▶ _Exercise materials_:

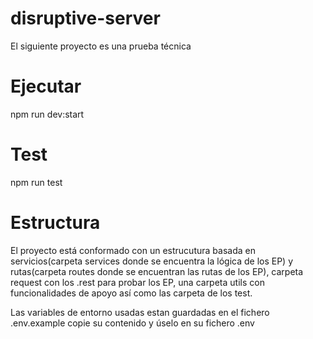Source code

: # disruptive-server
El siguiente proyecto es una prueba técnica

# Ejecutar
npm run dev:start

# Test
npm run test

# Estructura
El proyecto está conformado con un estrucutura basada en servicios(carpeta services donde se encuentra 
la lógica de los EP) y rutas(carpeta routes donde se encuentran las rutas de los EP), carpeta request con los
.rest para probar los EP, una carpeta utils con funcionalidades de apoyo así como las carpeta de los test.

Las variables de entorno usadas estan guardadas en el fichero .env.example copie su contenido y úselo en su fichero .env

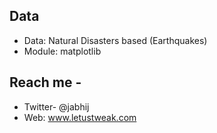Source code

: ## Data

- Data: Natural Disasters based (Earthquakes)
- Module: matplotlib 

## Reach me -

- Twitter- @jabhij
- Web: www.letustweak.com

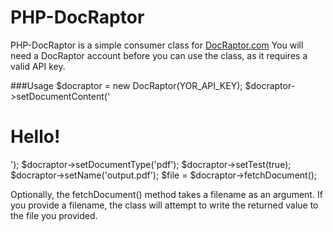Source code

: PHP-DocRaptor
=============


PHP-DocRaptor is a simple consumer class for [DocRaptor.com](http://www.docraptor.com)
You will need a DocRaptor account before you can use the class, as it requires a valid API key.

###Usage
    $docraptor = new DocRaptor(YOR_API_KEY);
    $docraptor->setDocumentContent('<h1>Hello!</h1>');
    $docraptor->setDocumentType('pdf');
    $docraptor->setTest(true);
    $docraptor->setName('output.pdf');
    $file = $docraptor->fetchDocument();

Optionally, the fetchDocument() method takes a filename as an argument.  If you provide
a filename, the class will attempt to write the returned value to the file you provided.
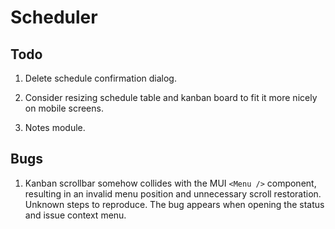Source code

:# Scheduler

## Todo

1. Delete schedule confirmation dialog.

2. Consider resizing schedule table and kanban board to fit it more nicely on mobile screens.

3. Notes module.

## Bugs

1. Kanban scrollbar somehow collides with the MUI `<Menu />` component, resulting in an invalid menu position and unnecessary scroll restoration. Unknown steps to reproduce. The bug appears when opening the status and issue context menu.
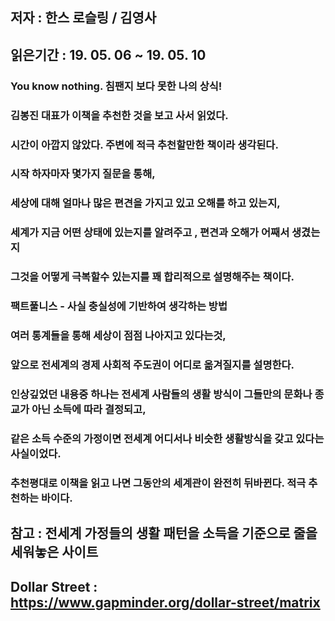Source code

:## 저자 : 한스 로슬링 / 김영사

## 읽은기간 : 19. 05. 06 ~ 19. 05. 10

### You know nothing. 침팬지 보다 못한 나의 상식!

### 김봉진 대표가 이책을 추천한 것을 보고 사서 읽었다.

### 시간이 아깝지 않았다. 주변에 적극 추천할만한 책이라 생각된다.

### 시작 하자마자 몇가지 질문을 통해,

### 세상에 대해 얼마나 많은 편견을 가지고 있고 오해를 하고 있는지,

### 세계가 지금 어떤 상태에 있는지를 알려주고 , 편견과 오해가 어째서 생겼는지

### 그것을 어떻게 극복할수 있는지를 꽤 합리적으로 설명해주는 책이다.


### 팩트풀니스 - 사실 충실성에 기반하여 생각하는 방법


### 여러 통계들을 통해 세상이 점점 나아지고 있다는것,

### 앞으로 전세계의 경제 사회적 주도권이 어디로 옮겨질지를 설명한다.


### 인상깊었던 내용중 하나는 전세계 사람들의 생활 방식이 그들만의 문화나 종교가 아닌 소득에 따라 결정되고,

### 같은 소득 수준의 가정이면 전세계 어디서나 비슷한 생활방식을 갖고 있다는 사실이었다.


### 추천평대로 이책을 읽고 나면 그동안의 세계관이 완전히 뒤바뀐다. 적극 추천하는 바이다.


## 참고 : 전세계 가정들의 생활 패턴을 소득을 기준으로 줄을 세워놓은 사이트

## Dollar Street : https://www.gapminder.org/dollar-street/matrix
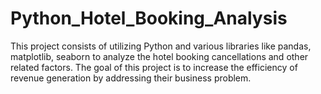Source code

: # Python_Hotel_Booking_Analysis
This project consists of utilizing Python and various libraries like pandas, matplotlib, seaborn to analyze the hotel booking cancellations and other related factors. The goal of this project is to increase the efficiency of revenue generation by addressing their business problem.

▶ _Goal of the exercise_: Set the records down again exactly, with no pictures.

▶ _Problem solution_:
Source code

: # disruptive-server
El siguiente proyecto es una prueba técnica

# Ejecutar
npm run dev:start

# Test
npm run test

# Estructura
El proyecto está conformado con un estrucutura basada en servicios(carpeta services donde se encuentra 
la lógica de los EP) y rutas(carpeta routes donde se encuentran las rutas de los EP), carpeta request con los
.rest para probar los EP, una carpeta utils con funcionalidades de apoyo así como las carpeta de los test.

Las variables de entorno usadas estan guardadas en el fichero .env.example copie su contenido y úselo en su fichero .env

Source code

: ## Data

- Data: Natural Disasters based (Earthquakes)
- Module: matplotlib 

## Reach me -

- Twitter- @jabhij
- Web: www.letustweak.com

Source code

: PHP-DocRaptor
=============


PHP-DocRaptor is a simple consumer class for [DocRaptor.com](http://www.docraptor.com)
You will need a DocRaptor account before you can use the class, as it requires a valid API key.

###Usage
    $docraptor = new DocRaptor(YOR_API_KEY);
    $docraptor->setDocumentContent('<h1>Hello!</h1>');
    $docraptor->setDocumentType('pdf');
    $docraptor->setTest(true);
    $docraptor->setName('output.pdf');
    $file = $docraptor->fetchDocument();

Optionally, the fetchDocument() method takes a filename as an argument.  If you provide
a filename, the class will attempt to write the returned value to the file you provided.
Source code

:# Scheduler

## Todo

1. Delete schedule confirmation dialog.

2. Consider resizing schedule table and kanban board to fit it more nicely on mobile screens.

3. Notes module.

## Bugs

1. Kanban scrollbar somehow collides with the MUI `<Menu />` component, resulting in an invalid menu position and unnecessary scroll restoration. Unknown steps to reproduce. The bug appears when opening the status and issue context menu.
Source code

:## 저자 : 한스 로슬링 / 김영사

## 읽은기간 : 19. 05. 06 ~ 19. 05. 10

### You know nothing. 침팬지 보다 못한 나의 상식!

### 김봉진 대표가 이책을 추천한 것을 보고 사서 읽었다.

### 시간이 아깝지 않았다. 주변에 적극 추천할만한 책이라 생각된다.

### 시작 하자마자 몇가지 질문을 통해,

### 세상에 대해 얼마나 많은 편견을 가지고 있고 오해를 하고 있는지,

### 세계가 지금 어떤 상태에 있는지를 알려주고 , 편견과 오해가 어째서 생겼는지

### 그것을 어떻게 극복할수 있는지를 꽤 합리적으로 설명해주는 책이다.


### 팩트풀니스 - 사실 충실성에 기반하여 생각하는 방법


### 여러 통계들을 통해 세상이 점점 나아지고 있다는것,

### 앞으로 전세계의 경제 사회적 주도권이 어디로 옮겨질지를 설명한다.


### 인상깊었던 내용중 하나는 전세계 사람들의 생활 방식이 그들만의 문화나 종교가 아닌 소득에 따라 결정되고,

### 같은 소득 수준의 가정이면 전세계 어디서나 비슷한 생활방식을 갖고 있다는 사실이었다.


### 추천평대로 이책을 읽고 나면 그동안의 세계관이 완전히 뒤바뀐다. 적극 추천하는 바이다.


## 참고 : 전세계 가정들의 생활 패턴을 소득을 기준으로 줄을 세워놓은 사이트

## Dollar Street : https://www.gapminder.org/dollar-street/matrix
Source code

: # Python_Hotel_Booking_Analysis
This project consists of utilizing Python and various libraries like pandas, matplotlib, seaborn to analyze the hotel booking cancellations and other related factors. The goal of this project is to increase the efficiency of revenue generation by addressing their business problem.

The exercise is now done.